专题链接
HUST 1010 The Minimum Length
题意:
找最小循环节长度。
思路:
无。
#include <algorithm>
#include <cctype>
#include <cstdio>
#include <cstring>
#include <iostream>
#include <iterator>
#include <map>
#include <queue>
#include <stack>
#include <string>
#include <vector>
using namespace std;
#define ll long long
#define each(i, n) for (int(i) = 0; (i) < (n); (i)++)
#define reach(i, n) for (int(i) = n - 1; (i) >= 0; (i)--)

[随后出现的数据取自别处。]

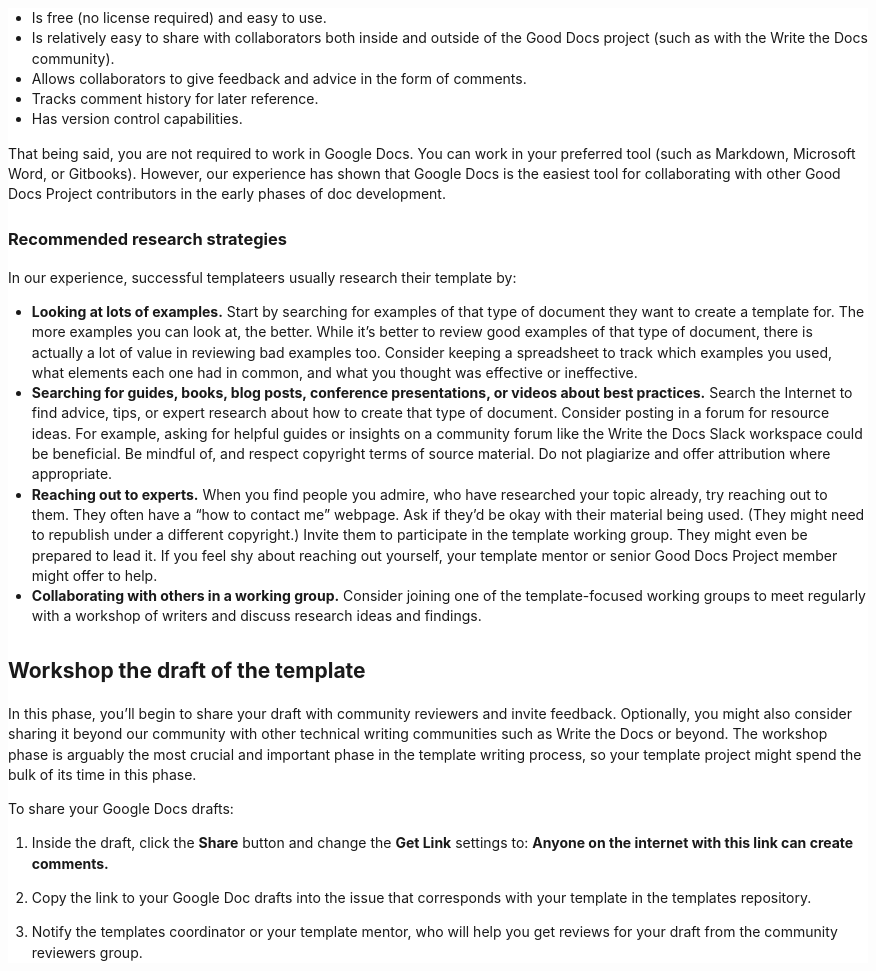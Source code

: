 - Is free (no license required) and easy to use.
- Is relatively easy to share with collaborators both inside and outside of the Good Docs project (such as with the Write the Docs community).
- Allows collaborators to give feedback and advice in the form of comments.
- Tracks comment history for later reference.
- Has version control capabilities.

That being said, you are not required to work in Google Docs. You can work in your preferred tool (such as Markdown, Microsoft Word, or Gitbooks). However, our experience has shown that Google Docs is the easiest tool for collaborating with other Good Docs Project contributors in the early phases of doc development.

### Recommended research strategies

In our experience, successful templateers usually research their template by:

- **Looking at lots of examples.** Start by searching for examples of that type of document they want to create a template for. The more examples you can look at, the better. While it’s better to review good examples of that type of document, there is actually a lot of value in reviewing bad examples too. Consider keeping a spreadsheet to track which examples you used, what elements each one had in common, and what you thought was effective or ineffective.
- **Searching for guides, books, blog posts, conference presentations, or videos about best practices.** Search the Internet to find advice, tips, or expert research about how to create that type of document. Consider posting in a forum for resource ideas. For example, asking for helpful guides or insights on a community forum like the Write the Docs Slack workspace could be beneficial. Be mindful of, and respect copyright terms of source material. Do not plagiarize and offer attribution where appropriate.
- **Reaching out to experts.** When you find people you admire, who have researched your topic already, try reaching out to them. They often have a “how to contact me” webpage. Ask if they’d be okay with their material being used. (They might need to republish under a different copyright.) Invite them to participate in the template working group. They might even be prepared to lead it. If you feel shy about reaching out yourself, your template mentor or senior Good Docs Project member might offer to help.
- **Collaborating with others in a working group.** Consider joining one of the template-focused working groups to meet regularly with a workshop of writers and discuss research ideas and findings.


## Workshop the draft of the template

In this phase, you’ll begin to share your draft with community reviewers and invite feedback.
Optionally, you might also consider sharing it beyond our community with other technical writing communities such as Write the Docs or beyond.
The workshop phase is arguably the most crucial and important phase in the template writing process, so your template project might spend the bulk of its time in this phase.

To share your Google Docs drafts:

1. Inside the draft, click the **Share** button and change the **Get Link** settings to: **Anyone on the internet with this link can create comments.**

2. Copy the link to your Google Doc drafts into the issue that corresponds with your template in the templates repository.

3. Notify the templates coordinator or your template mentor, who will help you get reviews for your draft from the community reviewers group.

#define range(i, st, en) for (int(i) = (st); (i) <= (en); (i)++)
#define rrange(i, st, en) for (int(i) = (en); (i) >= (st); (i)--)

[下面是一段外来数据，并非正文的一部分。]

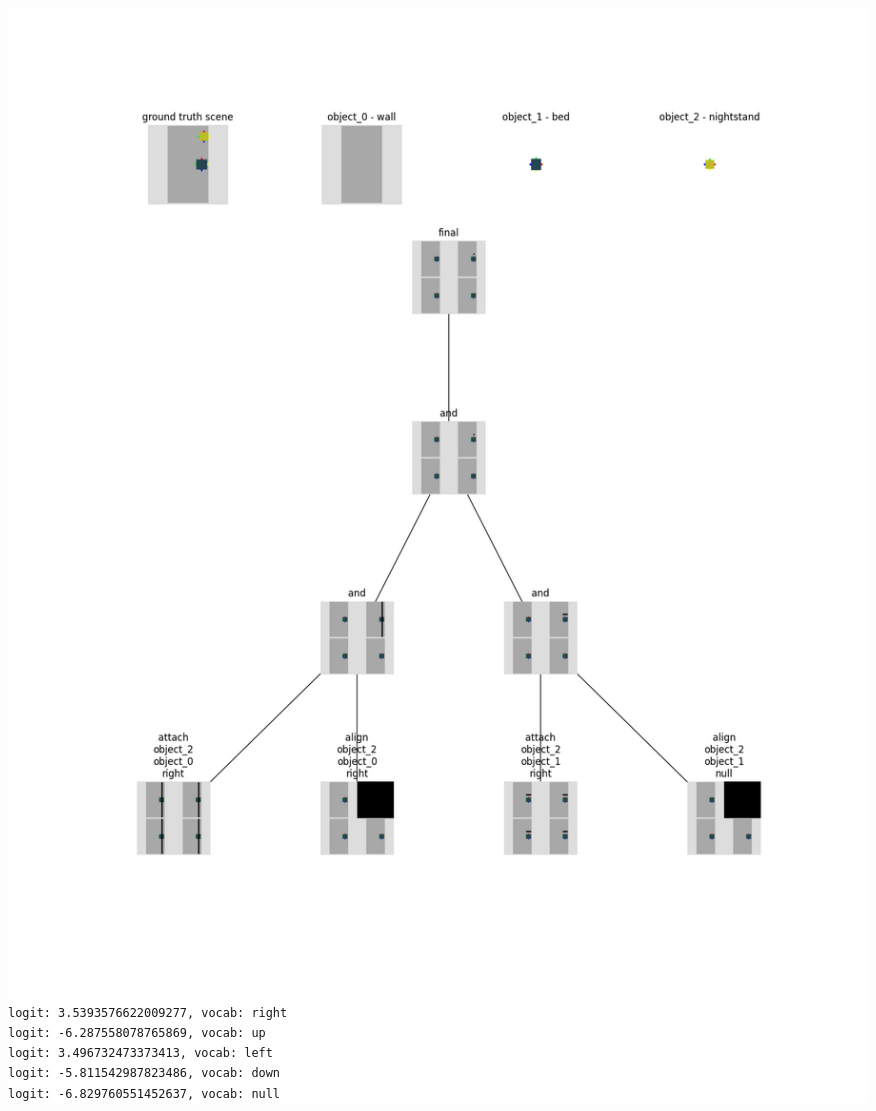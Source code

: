 ![](experiment_2/rot_0/nightstand_program_0.3.png)

```
logit: 3.5393576622009277, vocab: right
logit: -6.287558078765869, vocab: up
logit: 3.496732473373413, vocab: left
logit: -5.811542987823486, vocab: down
logit: -6.829760551452637, vocab: null
```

#define fill(num, ary) memset((ary), (num), sizeof((ary)))
const int maxn = 1e6 + 5;
int len, nxt[maxn];
char des[maxn];
void getNext()
{
int i = 0, j = -1;
nxt[0] = -1;
while (i < len) {
if (j == -1 || des[i] == des[j])
nxt[++i] = ++j;
else
j = nxt[j];
}
}
int main()
{
while (scanf("%s", des) != EOF) {
len = strlen(des);
getNext();
printf("%d\n", len - nxt[len]);
}
return 0;
}
POJ 2406 Power Strings
题意:
找最短循环节……
思路:
无。
#include <cstring>
#include <iostream>
#include <cstdio>
using namespace std;
#define ll long long
#define each(i, n) for (int(i) = 0; (i) < (n); (i)++)
#define reach(i, n) for (int(i) = n - 1; (i) >= 0; (i)--)
#define range(i, st, en) for (int(i) = (st); (i) <= (en); (i)++)
#define rrange(i, st, en) for (int(i) = (en); (i) >= (st); (i)--)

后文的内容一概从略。